"I've come to the conclusion that everybody should marry, including me"
About this Quote
In Wong's era, marriage wasn’t just romance; it was a citizenship badge in a culture that wanted actresses to be alluring but legible, modern but contained. For an Asian American star navigating both Hollywood typecasting and the constraints of anti-miscegenation laws, the idea of "should" carries extra weight. She’s not simply talking about companionship. She’s talking about access: to normalcy, to privacy, to a life where her desirability isn’t managed by studios and policed by race.

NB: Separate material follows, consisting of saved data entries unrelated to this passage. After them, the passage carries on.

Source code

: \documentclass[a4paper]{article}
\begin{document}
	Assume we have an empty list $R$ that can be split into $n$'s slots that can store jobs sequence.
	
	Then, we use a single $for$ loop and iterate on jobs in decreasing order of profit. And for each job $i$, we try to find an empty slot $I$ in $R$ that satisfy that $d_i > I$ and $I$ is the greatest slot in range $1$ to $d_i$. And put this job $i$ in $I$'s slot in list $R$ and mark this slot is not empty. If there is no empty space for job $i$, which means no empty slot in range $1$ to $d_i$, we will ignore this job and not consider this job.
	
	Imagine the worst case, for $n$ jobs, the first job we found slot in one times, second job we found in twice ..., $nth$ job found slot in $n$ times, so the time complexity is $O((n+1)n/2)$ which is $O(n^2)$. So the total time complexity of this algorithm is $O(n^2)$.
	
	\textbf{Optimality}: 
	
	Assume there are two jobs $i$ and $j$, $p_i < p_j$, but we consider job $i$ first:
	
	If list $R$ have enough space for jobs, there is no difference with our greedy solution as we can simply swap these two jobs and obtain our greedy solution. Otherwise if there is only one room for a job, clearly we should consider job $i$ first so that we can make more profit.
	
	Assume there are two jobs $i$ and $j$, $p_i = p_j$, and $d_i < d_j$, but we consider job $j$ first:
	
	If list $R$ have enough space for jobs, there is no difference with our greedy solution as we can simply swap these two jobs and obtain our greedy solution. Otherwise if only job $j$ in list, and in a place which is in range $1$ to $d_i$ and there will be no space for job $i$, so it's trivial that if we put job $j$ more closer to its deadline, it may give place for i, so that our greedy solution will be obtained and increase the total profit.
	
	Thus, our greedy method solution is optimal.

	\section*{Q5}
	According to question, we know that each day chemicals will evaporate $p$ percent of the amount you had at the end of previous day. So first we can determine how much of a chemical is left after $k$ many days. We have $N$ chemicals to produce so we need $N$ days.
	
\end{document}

The humor is defensive and strategic. "I've come to the conclusion" has the tone of someone performing reasonableness, as if she’s meeting the public halfway. But the subtext is closer to: I’m tired of being treated like a special case. The line reframes marriage as something she’s allowed to want, not something she must apologize for wanting. It also needles the culture that insisted on pairing her with exotic loneliness as a permanent role. In one sentence, Wong makes conformity sound like rebellion.
Quote Details
| Topic | Marriage |
|---|---|
| Source | Help us find the source |
| Cite |
Citation Formats
APA Style (7th ed.)
Wong, Anna May. (2026, January 15). I've come to the conclusion that everybody should marry, including me. FixQuotes. https://fixquotes.com/quotes/ive-come-to-the-conclusion-that-everybody-should-162054/
Chicago Style
Wong, Anna May. "I've come to the conclusion that everybody should marry, including me." FixQuotes. January 15, 2026. https://fixquotes.com/quotes/ive-come-to-the-conclusion-that-everybody-should-162054/.
MLA Style (9th ed.)
"I've come to the conclusion that everybody should marry, including me." FixQuotes, 15 Jan. 2026, https://fixquotes.com/quotes/ive-come-to-the-conclusion-that-everybody-should-162054/. Accessed 15 Feb. 2026.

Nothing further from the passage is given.